**WORK TO BE COMPLETED**
The required result is each line of the entries below containing the string "cross".

**RECORDS FOR THE EXERCISE**

#####

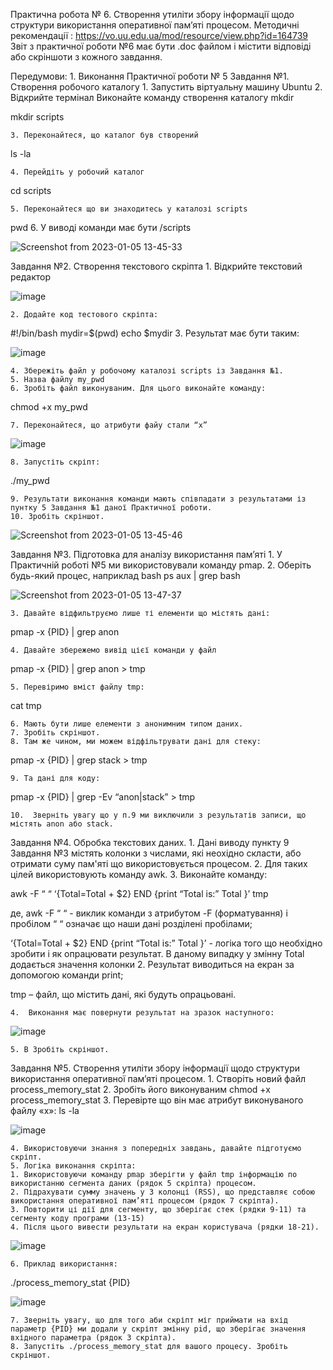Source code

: Практична робота № 6. Створення утиліти збору інформації щодо структури використання оперативної пам’яті процесом.
Методичні рекомендації : https://vo.uu.edu.ua/mod/resource/view.php?id=164739
Звіт з практичної роботи №6 має бути .doc файлом і містити відповіді або скріншоти з кожного завдання.

Передумови: 
    1. Виконання Практичної роботи № 5
Завдання №1. Створення робочого каталогу
    1. Запустить віртуальну машину Ubuntu
    2. Відкрийте термінал 
Виконайте команду створення каталогу mkdir

mkdir scripts

    3. Переконайтеся, що каталог був створений 

ls -la

    4. Перейдіть у робочий каталог
cd scripts

    5. Переконайтеся що ви знаходитесь у каталозі scripts
pwd 
    6. У виводі команди має бути /scripts

![Screenshot from 2023-01-05 13-45-33](https://user-images.githubusercontent.com/113579489/210773821-b94b97cc-c9bb-4a67-ae88-a62348c5312b.png)


Завдання №2. Створення текстового скріпта
    1. Відкрийте текстовий редактор 

![image](https://user-images.githubusercontent.com/113579489/210773854-225a5ec0-9116-4291-aa99-a3566a4e8385.png)

    2. Додайте код тестового скріпта: 
#!/bin/bash
mydir=$(pwd)
echo $mydir
    3. Результат має бути таким:

![image](https://user-images.githubusercontent.com/113579489/210773871-36c1e38d-6d43-47fb-9e8e-30510dc13708.png)

    4. Збережіть файл у робочому каталозі scripts із Завдання №1.
    5. Назва файлу my_pwd
    6. Зробіть файл виконуваним. Для цього виконайте команду: 

chmod +x my_pwd

    7. Переконайтеся, що атрибути файу стали “x”

![image](https://user-images.githubusercontent.com/113579489/210773907-aab65ab8-0391-4590-8b91-925cc0305ab5.png)

    8. Запустіть скріпт: 

./my_pwd

    9. Результати виконання команди мають співпадати з результатами із пунтку 5 Завдання №1 даної Практичної роботи. 
    10. Зробіть скріншот.

![Screenshot from 2023-01-05 13-45-46](https://user-images.githubusercontent.com/113579489/210774009-6a5cbec9-8524-4932-9010-77561fc48831.png)


Завдання №3. Підготовка для аналізу використання пам’яті 
    1. У Практичній роботі №5 ми використовували команду pmap.
    2. Оберіть будь-який процес, наприклад bash
ps  aux | grep bash

![Screenshot from 2023-01-05 13-47-37](https://user-images.githubusercontent.com/113579489/210774052-78e5fe43-5683-4c78-a329-14d282975bec.png)

    3. Давайте відфильтруємо лише ті елементи що містять дані:

pmap -x {PID} | grep anon 

    4. Давайте збережемо вивід цієї команди у файл 

pmap -x {PID} | grep anon > tmp

    5. Перевіримо вміст файлу tmp:

cat tmp

    6. Мають бути лише елементи з анонимним типом даних.
    7. Зробіть скріншот. 
    8. Там же чином, ми можем відфільтрувати дані для стеку:

pmap -x {PID} | grep stack > tmp

    9. Та дані для коду:

pmap -x {PID} | grep -Ev “anon|stack” > tmp

    10.  Зверніть увагу що у п.9 ми виключили з результатів записи, що містять anon aбо stack.


Завдання №4. Обробка текстових даних.
    1. Дані виводу пункту 9 Завдання №3 містять колонки з числами, які неохідно скласти, або отримати суму пам'яті що використовується процесом.
    2. Для таких цілей  використовують команду awk.
    3. Виконайте команду: 

awk -F “ “ ‘{Total=Total + $2} END {print “Total is:” Total }’ tmp

де, 
awk -F “ “   - виклик команди з атрибутом -F (форматування) і пробілом  “ “ означає що наши дані розділені пробілами;

‘{Total=Total + $2} END {print “Total is:” Total }’  - логіка того що необхідно зробити і як опрацювати результат. В даному випадку у змінну Total додається значення колонки 2.
Результат виводиться на екран за допомогою команди print;

tmp – файл, що містить дані, які будуть опрацьовані.

    4.  Виконання має повернути результат на зразок наступного:

![image](https://user-images.githubusercontent.com/113579489/210774113-fe01fe86-379f-481b-9e3b-100abe422b5e.png)


    5. В Зробіть скріншот.

Завдання №5. Створення утиліти збору інформації щодо структури використання оперативної пам’яті процесом.
    1. Створіть новий файл process_memory_stat
    2. Зробіть його виконуваним 
chmod +x process_memory_stat
    3. Перевірте що він має атрибут виконуваного файлу «х»:
ls -la

![image](https://user-images.githubusercontent.com/113579489/210774134-5d9ef0b6-cd96-4189-9a3d-0f81cd73e15c.png)


    4. Використовуючи знання з попередніх завдань, давайте підготуємо скріпт.
    5. Логіка виконання скріпта:
    1. Використовуючи команду pmap зберігти у файл tmp інформацію по використанню сегмента даних (рядок 5 скріпта) процесом.
    2. Підрахувати сумму значень у 3 колонці (RSS), що представляє собою використання оперативної пам’яті процесом (рядок 7 скріпта).   
    3. Повторити ці дії для сегменту, що зберігає стек (рядки 9-11) та сегменту коду програми (13-15)
    4. Після цього вивести результати на екран користувача (рядки 18-21).  

![image](https://user-images.githubusercontent.com/113579489/210774160-3b81efff-2e67-443a-a17d-1052360de49c.png)

    6. Приклад використання:

./process_memory_stat {PID}           

![image](https://user-images.githubusercontent.com/113579489/210774182-67ccfd2b-222e-4ba2-b309-b527078633d7.png)


    7. Зверніть увагу, що для того аби скріпт міг приймати на вхід параметр {PID} ми додали у скріпт змінну pid, що зберігає значення вхідного параметра (рядок 3 скріпта).
    8. Запустіть ./process_memory_stat для вашого процесу. Зробіть скріншот.
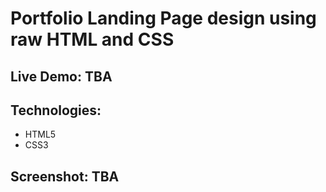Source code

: # Portfolio Landing Page design using raw HTML and CSS

## Live Demo: TBA

## Technologies:

- HTML5
- CSS3

## Screenshot: TBA
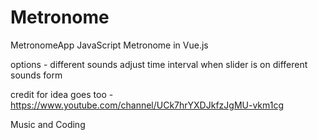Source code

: # Metronome
MetronomeApp
JavaScript Metronome in Vue.js


options -
different sounds
adjust time interval when slider is on
different sounds form


credit for idea goes too - https://www.youtube.com/channel/UCk7hrYXDJkfzJgMU-vkm1cg

Music and Coding
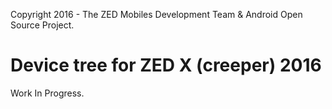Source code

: Copyright 2016 - The ZED Mobiles Development Team & Android Open Source Project.

Device tree for ZED X (creeper) 2016
====================================

Work In Progress.
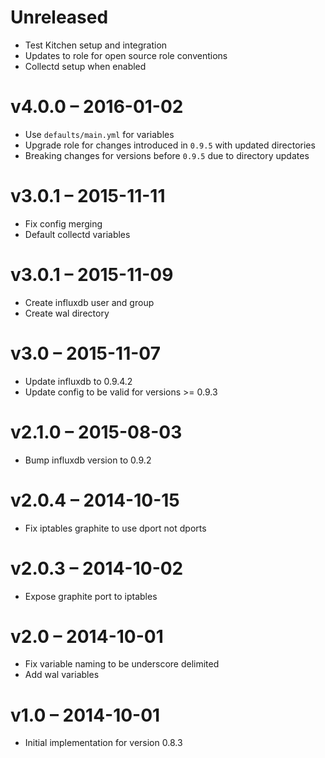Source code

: # Unreleased

* Test Kitchen setup and integration
* Updates to role for open source role conventions
* Collectd setup when enabled

# v4.0.0 – 2016-01-02

* Use `defaults/main.yml` for variables
* Upgrade role for changes introduced in `0.9.5` with updated directories
* Breaking changes for versions before `0.9.5` due to directory updates

# v3.0.1 – 2015-11-11

* Fix config merging
* Default collectd variables

# v3.0.1 – 2015-11-09

* Create influxdb user and group
* Create wal directory

# v3.0 – 2015-11-07

* Update influxdb to 0.9.4.2
* Update config to be valid for versions >= 0.9.3

# v2.1.0 – 2015-08-03

* Bump influxdb version to 0.9.2

# v2.0.4 – 2014-10-15

* Fix iptables graphite to use dport not dports

# v2.0.3 – 2014-10-02

* Expose graphite port to iptables

# v2.0 – 2014-10-01

* Fix variable naming to be underscore delimited
* Add wal variables

# v1.0 – 2014-10-01

* Initial implementation for version 0.8.3
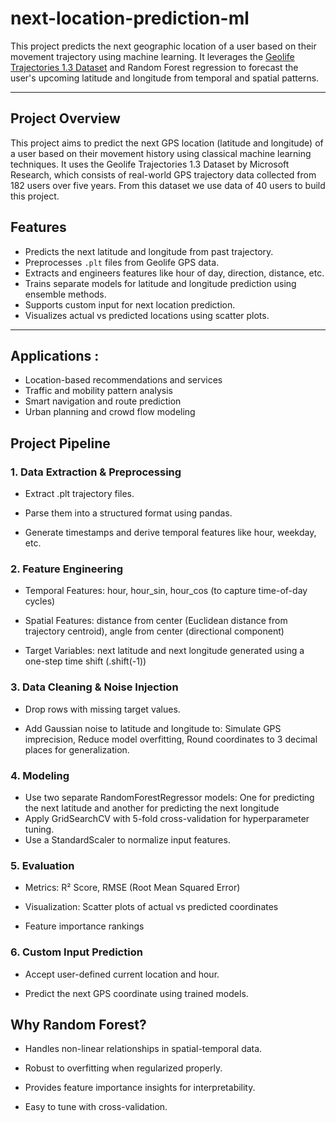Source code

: # next-location-prediction-ml

This project predicts the next geographic location of a user based on their movement trajectory using machine learning. It leverages the [Geolife Trajectories 1.3 Dataset](https://www.microsoft.com/en-us/download/details.aspx?id=52367) and Random Forest regression to forecast the user's upcoming latitude and longitude from temporal and spatial patterns.

---

##  Project Overview
This project aims to predict the next GPS location (latitude and longitude) of a user based on their movement history using classical machine learning techniques. It uses the Geolife Trajectories 1.3 Dataset by Microsoft Research, which consists of real-world GPS trajectory data collected from 182 users over five years. From this dataset we use data of 40 users to build this project.

##  Features

- Predicts the next latitude and longitude from past trajectory.
- Preprocesses `.plt` files from Geolife GPS data.
- Extracts and engineers features like hour of day, direction, distance, etc.
- Trains separate models for latitude and longitude prediction using ensemble methods.
- Supports custom input for next location prediction.
- Visualizes actual vs predicted locations using scatter plots.

---

## Applications : 
-  Location-based recommendations and services
-  Traffic and mobility pattern analysis
-  Smart navigation and route prediction
-  Urban planning and crowd flow modeling

##  Project Pipeline
### 1. Data Extraction & Preprocessing
- Extract .plt trajectory files.

- Parse them into a structured format using pandas.

- Generate timestamps and derive temporal features like hour, weekday, etc.

### 2. Feature Engineering
- Temporal Features: hour, hour_sin, hour_cos (to capture time-of-day cycles)

- Spatial Features: distance from center (Euclidean distance from trajectory centroid), angle from center (directional component)

- Target Variables: next latitude and next longitude generated using a one-step time shift (.shift(-1))

### 3. Data Cleaning & Noise Injection
- Drop rows with missing target values.

- Add Gaussian noise to latitude and longitude to: Simulate GPS imprecision, Reduce model overfitting, Round coordinates to 3 decimal places for generalization.

### 4. Modeling
- Use two separate RandomForestRegressor models: One for predicting the next latitude and another for predicting the next longitude
- Apply GridSearchCV with 5-fold cross-validation for hyperparameter tuning.
- Use a StandardScaler to normalize input features.

### 5. Evaluation
- Metrics: R² Score, RMSE (Root Mean Squared Error)

- Visualization: Scatter plots of actual vs predicted coordinates

- Feature importance rankings

### 6. Custom Input Prediction
- Accept user-defined current location and hour.

- Predict the next GPS coordinate using trained models.

##  Why Random Forest?
- Handles non-linear relationships in spatial-temporal data.

- Robust to overfitting when regularized properly.

- Provides feature importance insights for interpretability.

- Easy to tune with cross-validation.



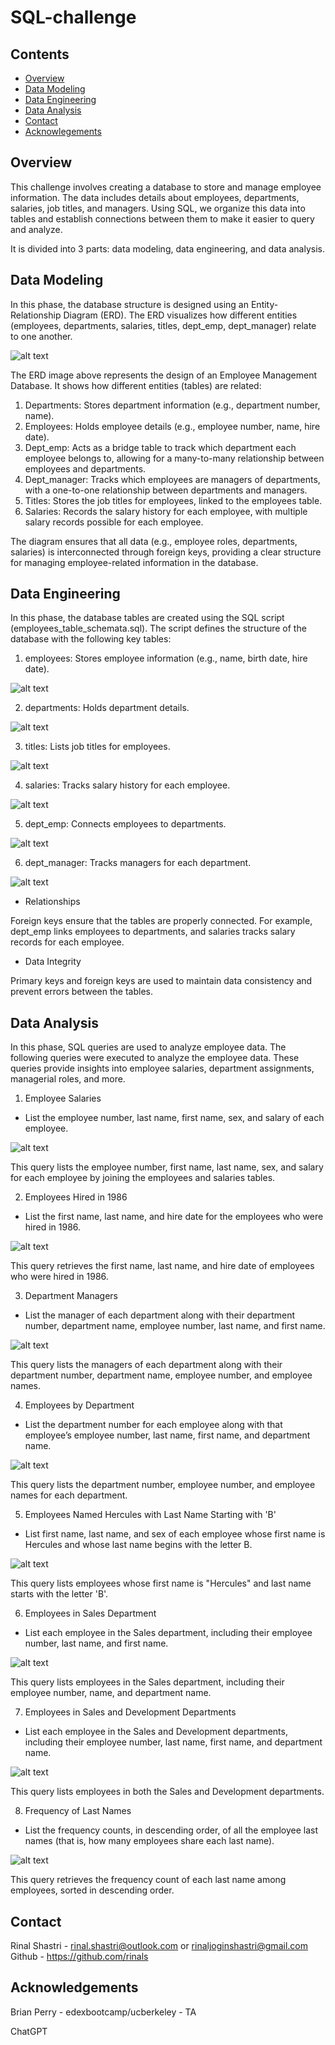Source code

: # SQL-challenge

## Contents

- [Overview](#overview)
- [Data Modeling](#data-modeling)
- [Data Engineering](#data-engineering)
- [Data Analysis](#data-analysis)
- [Contact](#contact)
- [Acknowlegements](#acknowledgements)

## Overview

This challenge involves creating a database to store and manage employee information. The data includes details about employees, departments, salaries, job titles, and managers. Using SQL, we organize this data into tables and establish connections between them to make it easier to query and analyze.

It is divided into 3 parts: data modeling, data engineering, and data analysis.

## Data Modeling

In this phase, the database structure is designed using an Entity-Relationship Diagram (ERD). The ERD visualizes how different entities (employees, departments, salaries, titles, dept_emp, dept_manager) relate to one another.

![alt text](image.png)

The ERD image above represents the design of an Employee Management Database. It shows how different entities (tables) are related:

1. Departments: Stores department information (e.g., department number, name).
2. Employees: Holds employee details (e.g., employee number, name, hire date).
3. Dept_emp: Acts as a bridge table to track which department each employee belongs to, allowing for a many-to-many relationship between employees and departments.
4. Dept_manager: Tracks which employees are managers of departments, with a one-to-one relationship between departments and managers.
5. Titles: Stores the job titles for employees, linked to the employees table.
6. Salaries: Records the salary history for each employee, with multiple salary records possible for each employee.

The diagram ensures that all data (e.g., employee roles, departments, salaries) is interconnected through foreign keys, providing a clear structure for managing employee-related information in the database.

## Data Engineering

In this phase, the database tables are created using the SQL script (employees_table_schemata.sql). The script defines the structure of the database with the following key tables:

1. employees: Stores employee information (e.g., name, birth date, hire date).

![alt text](employees_table.png)

2. departments: Holds department details.

![alt text](departments_table.png)

3. titles: Lists job titles for employees.

![alt text](titles_table.png)

4. salaries: Tracks salary history for each employee.

![alt text](salaries_table.png)

5. dept_emp: Connects employees to departments.

![alt text](dept_emp_table.png)

6. dept_manager: Tracks managers for each department.

![alt text](dept_manager_table.png)

- Relationships

Foreign keys ensure that the tables are properly connected. For example, dept_emp links employees to departments, and salaries tracks salary records for each employee.

- Data Integrity

Primary keys and foreign keys are used to maintain data consistency and prevent errors between the tables.

## Data Analysis

In this phase, SQL queries are used to analyze employee data.
The following queries were executed to analyze the employee data. These queries provide insights into employee salaries, department assignments, managerial roles, and more.

1. Employee Salaries

- List the employee number, last name, first name, sex, and salary of each employee.

![alt text](https://github.com/rinals/sql-challenge/blob/89750d07ce700edb64fffead8f3e0a62c39b19ef/EmployeeSQL/images/Data_analysis/Query1.png)

This query lists the employee number, first name, last name, sex, and salary for each employee by joining the employees and salaries tables.

2. Employees Hired in 1986

- List the first name, last name, and hire date for the employees who were hired in 1986.

![alt text](https://github.com/rinals/sql-challenge/blob/89750d07ce700edb64fffead8f3e0a62c39b19ef/EmployeeSQL/images/Data_analysis/Query2.png)

This query retrieves the first name, last name, and hire date of employees who were hired in 1986.

3. Department Managers
  
- List the manager of each department along with their department number, department name, employee number, last name, and first name.

![alt text](https://github.com/rinals/sql-challenge/blob/89750d07ce700edb64fffead8f3e0a62c39b19ef/EmployeeSQL/images/Data_analysis/Query3.png)

This query lists the managers of each department along with their department number, department name, employee number, and employee names.

4. Employees by Department

- List the department number for each employee along with that employee’s employee number, last name, first name, and department name.

![alt text](https://github.com/rinals/sql-challenge/blob/89750d07ce700edb64fffead8f3e0a62c39b19ef/EmployeeSQL/images/Data_analysis/Query4.png)

This query lists the department number, employee number, and employee names for each department.

5. Employees Named Hercules with Last Name Starting with 'B'

- List first name, last name, and sex of each employee whose first name is Hercules and whose last name begins with the letter B.

![alt text](https://github.com/rinals/sql-challenge/blob/89750d07ce700edb64fffead8f3e0a62c39b19ef/EmployeeSQL/images/Data_analysis/Query5.png)

This query lists employees whose first name is "Hercules" and last name starts with the letter 'B'.

6. Employees in Sales Department

- List each employee in the Sales department, including their employee number, last name, and first name.

![alt text](https://github.com/rinals/sql-challenge/blob/89750d07ce700edb64fffead8f3e0a62c39b19ef/EmployeeSQL/images/Data_analysis/Query6.png)

This query lists employees in the Sales department, including their employee number, name, and department name.

7. Employees in Sales and Development Departments

- List each employee in the Sales and Development departments, including their employee number, last name, first name, and department name.

![alt text](https://github.com/rinals/sql-challenge/blob/89750d07ce700edb64fffead8f3e0a62c39b19ef/EmployeeSQL/images/Data_analysis/Query7.png)

This query lists employees in both the Sales and Development departments.

8. Frequency of Last Names

- List the frequency counts, in descending order, of all the employee last names (that is, how many employees share each last name).

![alt text](https://github.com/rinals/sql-challenge/blob/89750d07ce700edb64fffead8f3e0a62c39b19ef/EmployeeSQL/images/Data_analysis/Query8.png)

This query retrieves the frequency count of each last name among employees, sorted in descending order.

## Contact

Rinal Shastri - rinal.shastri@outlook.com or rinaljoginshastri@gmail.com
Github - https://github.com/rinals

## Acknowledgements

Brian Perry - edexbootcamp/ucberkeley -  TA

ChatGPT

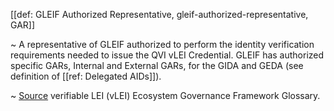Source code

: [[def: GLEIF Authorized Representative, gleif-authorized-representative, GAR]]

~ A representative of GLEIF authorized to perform the identity verification requirements needed to issue the QVI vLEI Credential. GLEIF has authorized specific GARs, Internal and External GARs, for the GIDA and GEDA (see definition of [[ref: Delegated AIDs]]).

~ [Source](https://www.gleif.org/vlei/introducing-the-vlei-ecosystem-governance-framework/2023-12-15_vlei-egf-v2.0-glossary_v1.3_final.pdf) verifiable LEI (vLEI) Ecosystem Governance Framework Glossary.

#####

**SOLUTION FOR THIS EXERCISE**
- Apply GridSearchCV with 5-fold cross-validation for hyperparameter tuning.
- Easy to tune with cross-validation.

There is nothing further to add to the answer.